BioWare Employee Causes Controversy with Dragon Age II Review
BioWare hasn't been on the good side of gamers lately. Despite garnering favorable review scores, Dragon Age II has seen its share of criticism from fans. After the SecuROM fiasco, which alarmed those who thought EA had nested the DRM into the game, most players became extremely wary. Shortly after, the company did nothing to ease tensions regarding the unfair ban on a Dragon Age II player. Even worse, it's the general consensus among fans that the game has been rushed. Given the gravity of these situations, it should come as no surprise that BioWare isn't the most popular developer right now.

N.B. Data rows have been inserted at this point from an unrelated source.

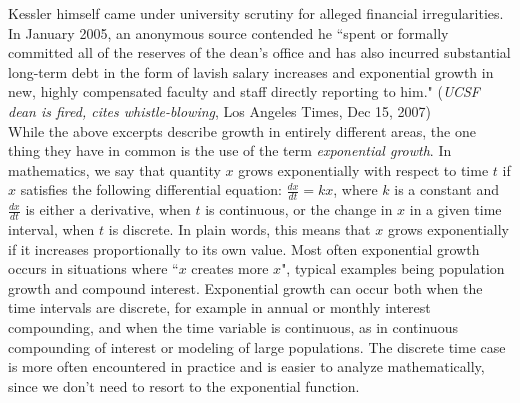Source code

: Kessler himself came under university scrutiny for alleged financial irregularities. In January 2005, an anonymous source contended he ``spent or formally committed all of the reserves of the dean's office and has also incurred substantial long-term debt in the form of lavish salary increases and exponential growth in new, highly compensated faculty and staff directly reporting to him." (\emph{UCSF dean is fired, cites whistle-blowing}, Los Angeles Times, Dec 15, 2007) \\

While the above excerpts describe growth in entirely different areas, the one thing they have in common is the use of the term \emph{exponential growth}. In mathematics, we say that quantity $x$ grows exponentially with respect to time $t$ if $x$ satisfies the following differential equation: $\frac{dx}{dt}=kx$, where $k$ is a constant and $\frac{dx}{dt}$ is either a derivative, when $t$ is continuous, or the change in $x$ in a given time interval, when $t$ is discrete. In plain words, this means that $x$ grows exponentially if it increases proportionally to its own value. Most often exponential growth occurs in situations where ``$x$ creates more $x$", typical examples being population growth and compound interest. Exponential growth can occur both when the time intervals are discrete, for example in annual or monthly interest compounding, and when the time variable is continuous, as in continuous compounding of interest or modeling of large populations. The discrete time case is more often encountered in practice and is easier to analyze mathematically, since we don't need to resort to the exponential function. \\

 \vspace{0.2cm}

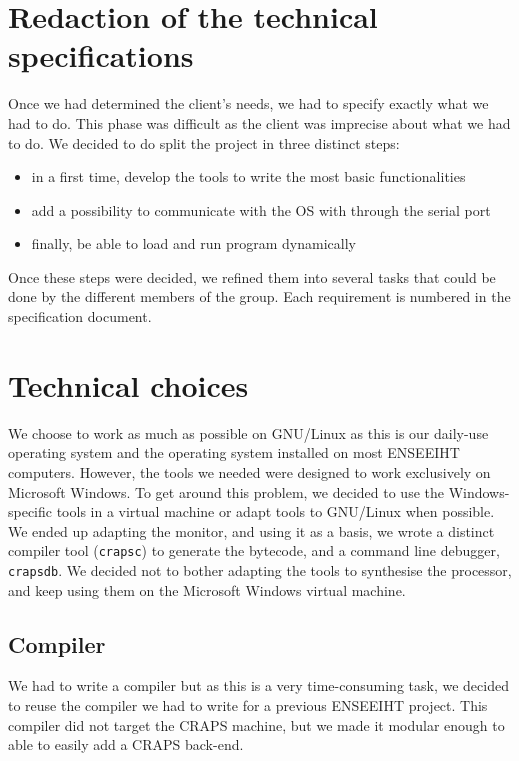 \documentclass[openany, a4paper]{book}
\begin{document}
    \section{Redaction of the technical specifications}
      Once we had determined the client's needs, we had to specify exactly what
      we had to do. This phase was difficult as the client was imprecise about
      what we had to do. We decided to do split the project in three distinct
      steps:
      \begin{itemize}
        \item in a first time, develop the tools to write the  most basic
            functionalities
        \item add a possibility to communicate with the OS with through the
            serial port
        \item finally, be able to load and run program dynamically
      \end{itemize}
      Once these steps were decided, we refined them into several tasks that
      could be done by the different members of the group.
      Each requirement is numbered in the specification document.

    \section{Technical choices}
      We choose to work as much as possible on GNU/Linux as this is our
      daily-use operating system and the operating system installed on most
      ENSEEIHT computers.
      However, the tools we needed were designed to work exclusively on
      Microsoft Windows. To get around this problem, we decided to use the
      Windows-specific tools in a virtual machine or adapt tools to GNU/Linux
      when possible. We ended up adapting the monitor, and using it as a basis,
      we wrote a distinct compiler tool (\verb+crapsc+) to generate the
      bytecode, and a command line debugger, \verb+crapsdb+. We decided not to
      bother adapting the tools to synthesise the processor, and keep using them
      on the Microsoft Windows virtual machine.

      \subsection{Compiler}
        We had to write a compiler but as this is a very time-consuming task, we
        decided to reuse the compiler we had to write for a previous ENSEEIHT
        project. This compiler did not target the CRAPS machine, but we made it
        modular enough to able to easily add a CRAPS back-end.
\end{document}
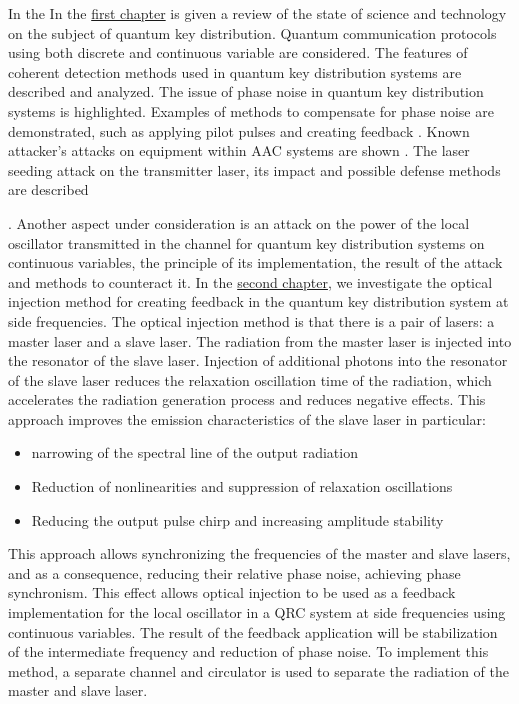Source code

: In the \newline In the \underline{first chapter} is given a review of the state of science and technology on the subject of quantum key distribution. Quantum communication protocols using both discrete\cite{bennett1984,bennett1992,ekert1991,wang2005b} and continuous variable\cite{yuan2005,andersen2010,dixon2010,hajomer2024,diamanti2015} are considered. The features of coherent detection methods\cite{ip2008a} used in quantum key distribution systems are described and analyzed. The issue of phase noise in quantum key distribution systems is highlighted. Examples of methods to compensate for phase noise are demonstrated, such as applying pilot pulses \cite{wang2020} and creating feedback \cite{khaksar2023a}.  Known attacker's attacks on equipment within AAC systems are shown \cite{lydersen2010a,gisin2006, huang2013}. The laser seeding attack on the transmitter laser, its impact and possible defense methods are described{\cite{huang2019,lovic2023,ma2013}. Another aspect under consideration is an attack on the power of the local oscillator transmitted in the channel for quantum key distribution systems on continuous variables, the principle of its implementation, the result of the attack and methods to counteract it\cite{jouguet2013,shao2022,fan2023,ren2019}.
\newline In the \underline{second chapter}, we investigate the optical injection method\cite{shakhovoy2024,liu2020} for creating feedback in the quantum key distribution system at side frequencies\cite{gleim2016,gleim2017,fadeev2024}. The optical injection method is that there is a pair of lasers: a master laser and a slave laser. The radiation from the master laser is injected into the resonator of the slave laser. Injection of additional photons into the resonator of the slave laser reduces the relaxation oscillation time of the radiation, which accelerates the radiation generation process and reduces negative effects. This approach improves the emission characteristics of the slave laser in particular:
\begin{itemize}
    \item narrowing of the spectral line of the output radiation
    \item Reduction of nonlinearities and suppression of relaxation oscillations
    \item Reducing the output pulse chirp and increasing amplitude stability
\end{itemize}
This approach allows synchronizing the frequencies of the master and slave lasers, and as a consequence, reducing their relative phase noise, achieving phase synchronism. This effect allows optical injection to be used as a feedback implementation for the local oscillator in a QRC system at side frequencies using continuous variables. The result of the feedback application will be stabilization of the intermediate frequency and reduction of phase noise. To implement this method, a separate channel and circulator is used to separate the radiation of the master and slave laser. 
}
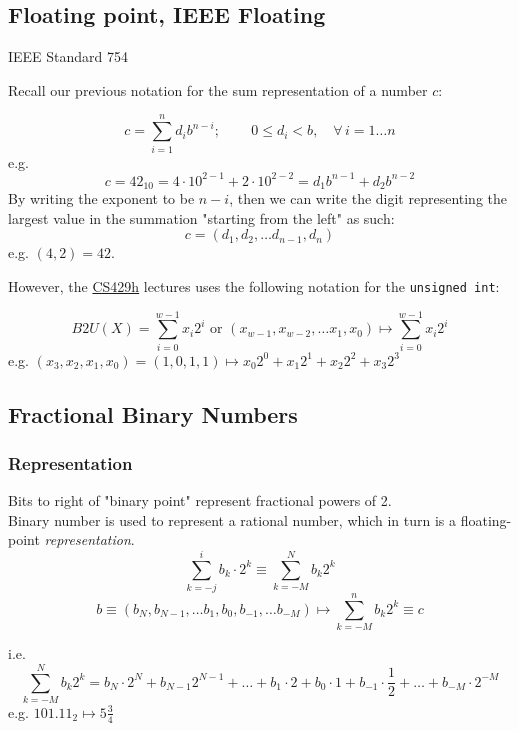 \documentclass[10pt]{amsart}
\begin{document}
\begin{multicols*}{2}
\section{Floating point, IEEE Floating}

IEEE Standard 754

Recall our previous notation for the sum representation of a number $c$:

\begin{equation}
c = \sum_{i=1}^n d_i b^{n-i}; \qquad \, 0 \leq d_i < b , \quad \forall \, i = 1\dots n 
\end{equation}
e.g.
\[
c = 42_{10} = 4 \cdot 10^{2-1} + 2\cdot 10^{2-2} = d_1 b^{n-1} + d_2 b^{n-2}
\]
By writing the exponent to be $n-i$, then we can write the digit representing the largest value in the summation "starting from the left" as such: \\
\[
c = (d_1, d_2, \dots d_{n-1}, d_n)
\]
e.g. $(4, 2) = 42$.

However, the \href{https://www.cs.utexas.edu/users/fussell/courses/cs429h/lectures/Lecture_4-429h.pdf}{CS429h} lectures uses the following notation for the \texttt{unsigned int}:

\[
B2U(X) = \sum_{i=0}^{w-1} x_i 2^i \text{ or } (x_{w-1}, x_{w-2}, \dots x_1, x_0) \mapsto \sum_{i=0}^{w-1} x_i 2^i
\]
e.g. $(x_3, x_2, x_1, x_0) = (1, 0, 1, 1) \mapsto x_0 2^0 + x_1 2^1 + x_2 2^2 + x_3 2^3$

\subsection{Fractional Binary Numbers}

\subsubsection{Representation}

Bits to right of "binary point" represent fractional powers of 2. \\
Binary number is used to represent a rational number, which in turn is a floating-point \emph{representation}. 
\begin{equation}
\sum_{k=-j}^i b_k \cdot 2^k \equiv \sum_{k=-M}^N b_k 2^k
\end{equation}
\begin{equation}
b \equiv (b_N, b_{N-1}, \dots b_1, b_0, b_{-1}, \dots b_{-M}) \mapsto \sum_{k=-M}^n b_k 2^k \equiv c
\end{equation}

i.e. 
\[
\sum_{k=-M}^N b_k 2^k = b_N \cdot 2^N + b_{N-1} 2^{N-1} + \dots + b_1 \cdot 2 + b_0 \cdot 1 + b_{-1} \cdot \frac{1}{2} + \dots + b_{-M} \cdot 2^{-M}
\]
e.g. $101.11_2 \mapsto 5 \frac{3}{4} $ 


\end{multicols*}
\end{document}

A company employee has just given fans even more reason to be dissatisfied with BioWare. Posing as a user named Avanost, Chris Hoban of BioWare gave Dragon Age II a perfect score on the user reviews section of Metacritic. His concise (and biased) review read, "The immersion and combat of this game are unmatched! A truly moving and fun epic. Anything negative you see about this game is an overreaction of personal preference. For what it is, it is flawlessly executed and endlessly entertaining."
Though our review of Dragon Age II does attest to the game's high fun factor, "flawlessly executed" is hardly the phrase we would use to describe the game. There's no denying the solid gameplay and long lasting value, but Hoban's review was obviously meant to counter the average user score of 4.2, which is incredibly low and a clear sign of fan backlash. Given EA and BioWare's recent tomfoolery, it's hard to blame gamers for these sentiments, especially those playing the game on the PC.
EA chose to defend Hoban's actions, stating that praising and voting for one's own work were general practices in all forms of entertainment and business. "Of course people who make the game vote for their own game," EA told Kotaku. "That's how it works in the Oscars, that's how it works in the Grammys and [it's] why I'm betting that Barack Obama voted for himself in the last election."
BioWare making the news so often as of late isn't necessarily a good thing for EA. Any publicity isn't always good publicity, especially in the gaming industry, which has countless vocal consumers ready to drop cash for a game or ignore it completely—potentially making or breaking a franchise in the process.